[PROBLEM STATEMENT]: Copy out all the entries shown below, exactly as they appear.
***
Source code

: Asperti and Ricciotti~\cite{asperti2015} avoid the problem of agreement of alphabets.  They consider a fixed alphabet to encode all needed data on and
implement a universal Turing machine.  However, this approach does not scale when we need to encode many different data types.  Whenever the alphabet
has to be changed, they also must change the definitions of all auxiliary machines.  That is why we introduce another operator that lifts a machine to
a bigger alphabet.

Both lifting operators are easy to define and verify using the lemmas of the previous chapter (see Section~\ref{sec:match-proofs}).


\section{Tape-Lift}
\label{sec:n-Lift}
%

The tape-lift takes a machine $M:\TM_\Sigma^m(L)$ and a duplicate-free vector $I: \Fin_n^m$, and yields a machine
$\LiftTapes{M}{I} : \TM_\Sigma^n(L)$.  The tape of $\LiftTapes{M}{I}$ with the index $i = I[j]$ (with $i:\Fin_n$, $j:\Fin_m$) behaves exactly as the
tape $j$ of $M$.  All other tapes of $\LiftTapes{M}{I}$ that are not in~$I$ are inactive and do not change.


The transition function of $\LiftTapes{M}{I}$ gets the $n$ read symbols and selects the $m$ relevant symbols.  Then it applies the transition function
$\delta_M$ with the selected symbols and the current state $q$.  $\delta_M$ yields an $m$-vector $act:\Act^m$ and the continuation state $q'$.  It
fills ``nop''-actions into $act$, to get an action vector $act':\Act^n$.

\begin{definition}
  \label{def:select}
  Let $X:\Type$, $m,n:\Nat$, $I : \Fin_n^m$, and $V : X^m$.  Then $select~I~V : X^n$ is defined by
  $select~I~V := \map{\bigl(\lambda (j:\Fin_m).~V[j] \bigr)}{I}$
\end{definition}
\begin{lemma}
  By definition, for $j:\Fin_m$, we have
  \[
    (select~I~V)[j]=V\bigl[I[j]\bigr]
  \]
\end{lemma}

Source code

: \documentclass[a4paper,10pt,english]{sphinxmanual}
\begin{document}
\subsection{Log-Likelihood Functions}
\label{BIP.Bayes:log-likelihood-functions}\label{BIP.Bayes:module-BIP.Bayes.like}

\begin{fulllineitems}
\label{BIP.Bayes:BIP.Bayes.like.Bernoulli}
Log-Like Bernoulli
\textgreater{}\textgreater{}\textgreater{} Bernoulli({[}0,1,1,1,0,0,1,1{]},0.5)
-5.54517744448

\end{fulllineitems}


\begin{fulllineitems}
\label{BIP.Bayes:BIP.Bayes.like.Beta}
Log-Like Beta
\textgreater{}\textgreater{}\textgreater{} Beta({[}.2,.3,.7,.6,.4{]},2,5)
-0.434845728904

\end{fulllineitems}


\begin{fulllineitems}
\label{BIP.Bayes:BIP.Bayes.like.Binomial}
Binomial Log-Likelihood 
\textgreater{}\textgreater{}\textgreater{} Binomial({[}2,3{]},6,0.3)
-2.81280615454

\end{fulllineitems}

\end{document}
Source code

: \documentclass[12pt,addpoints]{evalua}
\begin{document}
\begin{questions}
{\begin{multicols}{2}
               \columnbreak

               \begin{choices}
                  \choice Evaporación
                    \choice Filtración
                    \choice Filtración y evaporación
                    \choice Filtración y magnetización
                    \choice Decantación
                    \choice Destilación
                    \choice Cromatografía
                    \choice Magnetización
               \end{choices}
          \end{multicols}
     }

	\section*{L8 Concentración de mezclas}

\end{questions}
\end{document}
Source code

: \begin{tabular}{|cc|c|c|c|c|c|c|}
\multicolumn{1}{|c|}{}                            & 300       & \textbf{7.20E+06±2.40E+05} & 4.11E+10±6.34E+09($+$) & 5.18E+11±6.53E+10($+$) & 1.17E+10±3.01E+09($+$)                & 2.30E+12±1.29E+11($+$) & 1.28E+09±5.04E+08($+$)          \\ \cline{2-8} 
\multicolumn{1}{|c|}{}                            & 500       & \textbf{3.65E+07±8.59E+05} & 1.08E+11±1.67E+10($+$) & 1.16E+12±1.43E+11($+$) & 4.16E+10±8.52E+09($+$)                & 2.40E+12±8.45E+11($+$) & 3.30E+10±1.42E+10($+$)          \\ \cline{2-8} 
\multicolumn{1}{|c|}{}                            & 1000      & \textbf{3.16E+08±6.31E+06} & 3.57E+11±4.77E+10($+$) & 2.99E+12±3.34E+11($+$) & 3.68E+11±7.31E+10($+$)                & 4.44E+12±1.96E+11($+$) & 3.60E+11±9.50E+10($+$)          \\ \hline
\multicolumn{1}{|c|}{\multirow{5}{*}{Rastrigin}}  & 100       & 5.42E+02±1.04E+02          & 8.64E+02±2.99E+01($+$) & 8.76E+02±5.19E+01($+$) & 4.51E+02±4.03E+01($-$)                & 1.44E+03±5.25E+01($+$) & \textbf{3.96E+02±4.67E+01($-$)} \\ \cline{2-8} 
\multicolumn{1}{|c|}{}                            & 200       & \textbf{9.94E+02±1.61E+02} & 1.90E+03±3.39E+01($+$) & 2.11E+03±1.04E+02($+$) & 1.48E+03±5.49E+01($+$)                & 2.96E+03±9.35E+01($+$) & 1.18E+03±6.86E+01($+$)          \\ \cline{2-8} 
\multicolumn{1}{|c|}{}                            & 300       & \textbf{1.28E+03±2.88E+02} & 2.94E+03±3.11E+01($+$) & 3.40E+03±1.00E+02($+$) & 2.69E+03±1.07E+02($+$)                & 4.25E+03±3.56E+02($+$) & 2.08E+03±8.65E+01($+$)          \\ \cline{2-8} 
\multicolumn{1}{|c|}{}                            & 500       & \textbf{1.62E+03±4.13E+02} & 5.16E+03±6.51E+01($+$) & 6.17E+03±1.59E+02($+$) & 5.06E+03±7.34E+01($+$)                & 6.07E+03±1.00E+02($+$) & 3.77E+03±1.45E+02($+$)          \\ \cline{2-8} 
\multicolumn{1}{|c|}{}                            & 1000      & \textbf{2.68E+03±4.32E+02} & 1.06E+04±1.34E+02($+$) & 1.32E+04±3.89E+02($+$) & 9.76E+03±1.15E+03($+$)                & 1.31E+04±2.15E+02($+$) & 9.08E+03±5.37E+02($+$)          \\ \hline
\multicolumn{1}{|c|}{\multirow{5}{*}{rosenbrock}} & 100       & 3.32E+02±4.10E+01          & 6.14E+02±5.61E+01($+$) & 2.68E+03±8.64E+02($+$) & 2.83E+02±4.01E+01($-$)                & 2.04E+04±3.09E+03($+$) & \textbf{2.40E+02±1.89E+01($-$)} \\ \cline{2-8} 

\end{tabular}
***
[SOLUTION TO THE PROBLEM]:
Source code

: Asperti and Ricciotti~\cite{asperti2015} avoid the problem of agreement of alphabets.  They consider a fixed alphabet to encode all needed data on and
implement a universal Turing machine.  However, this approach does not scale when we need to encode many different data types.  Whenever the alphabet
has to be changed, they also must change the definitions of all auxiliary machines.  That is why we introduce another operator that lifts a machine to
a bigger alphabet.

Both lifting operators are easy to define and verify using the lemmas of the previous chapter (see Section~\ref{sec:match-proofs}).


\section{Tape-Lift}
\label{sec:n-Lift}
%

The tape-lift takes a machine $M:\TM_\Sigma^m(L)$ and a duplicate-free vector $I: \Fin_n^m$, and yields a machine
$\LiftTapes{M}{I} : \TM_\Sigma^n(L)$.  The tape of $\LiftTapes{M}{I}$ with the index $i = I[j]$ (with $i:\Fin_n$, $j:\Fin_m$) behaves exactly as the
tape $j$ of $M$.  All other tapes of $\LiftTapes{M}{I}$ that are not in~$I$ are inactive and do not change.


The transition function of $\LiftTapes{M}{I}$ gets the $n$ read symbols and selects the $m$ relevant symbols.  Then it applies the transition function
$\delta_M$ with the selected symbols and the current state $q$.  $\delta_M$ yields an $m$-vector $act:\Act^m$ and the continuation state $q'$.  It
fills ``nop''-actions into $act$, to get an action vector $act':\Act^n$.

\begin{definition}
  \label{def:select}
  Let $X:\Type$, $m,n:\Nat$, $I : \Fin_n^m$, and $V : X^m$.  Then $select~I~V : X^n$ is defined by
  $select~I~V := \map{\bigl(\lambda (j:\Fin_m).~V[j] \bigr)}{I}$
\end{definition}
\begin{lemma}
  By definition, for $j:\Fin_m$, we have
  \[
    (select~I~V)[j]=V\bigl[I[j]\bigr]
  \]
\end{lemma}

Source code

: \documentclass[a4paper,10pt,english]{sphinxmanual}
\begin{document}
\subsection{Log-Likelihood Functions}
\label{BIP.Bayes:log-likelihood-functions}\label{BIP.Bayes:module-BIP.Bayes.like}

\begin{fulllineitems}
\label{BIP.Bayes:BIP.Bayes.like.Bernoulli}
Log-Like Bernoulli
\textgreater{}\textgreater{}\textgreater{} Bernoulli({[}0,1,1,1,0,0,1,1{]},0.5)
-5.54517744448

\end{fulllineitems}


\begin{fulllineitems}
\label{BIP.Bayes:BIP.Bayes.like.Beta}
Log-Like Beta
\textgreater{}\textgreater{}\textgreater{} Beta({[}.2,.3,.7,.6,.4{]},2,5)
-0.434845728904

\end{fulllineitems}


\begin{fulllineitems}
\label{BIP.Bayes:BIP.Bayes.like.Binomial}
Binomial Log-Likelihood 
\textgreater{}\textgreater{}\textgreater{} Binomial({[}2,3{]},6,0.3)
-2.81280615454

\end{fulllineitems}

\end{document}
Source code

: \documentclass[12pt,addpoints]{evalua}
\begin{document}
\begin{questions}
{\begin{multicols}{2}
               \columnbreak

               \begin{choices}
                  \choice Evaporación
                    \choice Filtración
                    \choice Filtración y evaporación
                    \choice Filtración y magnetización
                    \choice Decantación
                    \choice Destilación
                    \choice Cromatografía
                    \choice Magnetización
               \end{choices}
          \end{multicols}
     }

	\section*{L8 Concentración de mezclas}

\end{questions}
\end{document}
Source code

: \begin{tabular}{|cc|c|c|c|c|c|c|}
\multicolumn{1}{|c|}{}                            & 300       & \textbf{7.20E+06±2.40E+05} & 4.11E+10±6.34E+09($+$) & 5.18E+11±6.53E+10($+$) & 1.17E+10±3.01E+09($+$)                & 2.30E+12±1.29E+11($+$) & 1.28E+09±5.04E+08($+$)          \\ \cline{2-8} 
\multicolumn{1}{|c|}{}                            & 500       & \textbf{3.65E+07±8.59E+05} & 1.08E+11±1.67E+10($+$) & 1.16E+12±1.43E+11($+$) & 4.16E+10±8.52E+09($+$)                & 2.40E+12±8.45E+11($+$) & 3.30E+10±1.42E+10($+$)          \\ \cline{2-8} 
\multicolumn{1}{|c|}{}                            & 1000      & \textbf{3.16E+08±6.31E+06} & 3.57E+11±4.77E+10($+$) & 2.99E+12±3.34E+11($+$) & 3.68E+11±7.31E+10($+$)                & 4.44E+12±1.96E+11($+$) & 3.60E+11±9.50E+10($+$)          \\ \hline
\multicolumn{1}{|c|}{\multirow{5}{*}{Rastrigin}}  & 100       & 5.42E+02±1.04E+02          & 8.64E+02±2.99E+01($+$) & 8.76E+02±5.19E+01($+$) & 4.51E+02±4.03E+01($-$)                & 1.44E+03±5.25E+01($+$) & \textbf{3.96E+02±4.67E+01($-$)} \\ \cline{2-8} 
\multicolumn{1}{|c|}{}                            & 200       & \textbf{9.94E+02±1.61E+02} & 1.90E+03±3.39E+01($+$) & 2.11E+03±1.04E+02($+$) & 1.48E+03±5.49E+01($+$)                & 2.96E+03±9.35E+01($+$) & 1.18E+03±6.86E+01($+$)          \\ \cline{2-8} 
\multicolumn{1}{|c|}{}                            & 300       & \textbf{1.28E+03±2.88E+02} & 2.94E+03±3.11E+01($+$) & 3.40E+03±1.00E+02($+$) & 2.69E+03±1.07E+02($+$)                & 4.25E+03±3.56E+02($+$) & 2.08E+03±8.65E+01($+$)          \\ \cline{2-8} 
\multicolumn{1}{|c|}{}                            & 500       & \textbf{1.62E+03±4.13E+02} & 5.16E+03±6.51E+01($+$) & 6.17E+03±1.59E+02($+$) & 5.06E+03±7.34E+01($+$)                & 6.07E+03±1.00E+02($+$) & 3.77E+03±1.45E+02($+$)          \\ \cline{2-8} 
\multicolumn{1}{|c|}{}                            & 1000      & \textbf{2.68E+03±4.32E+02} & 1.06E+04±1.34E+02($+$) & 1.32E+04±3.89E+02($+$) & 9.76E+03±1.15E+03($+$)                & 1.31E+04±2.15E+02($+$) & 9.08E+03±5.37E+02($+$)          \\ \hline
\multicolumn{1}{|c|}{\multirow{5}{*}{rosenbrock}} & 100       & 3.32E+02±4.10E+01          & 6.14E+02±5.61E+01($+$) & 2.68E+03±8.64E+02($+$) & 2.83E+02±4.01E+01($-$)                & 2.04E+04±3.09E+03($+$) & \textbf{2.40E+02±1.89E+01($-$)} \\ \cline{2-8} 

\end{tabular}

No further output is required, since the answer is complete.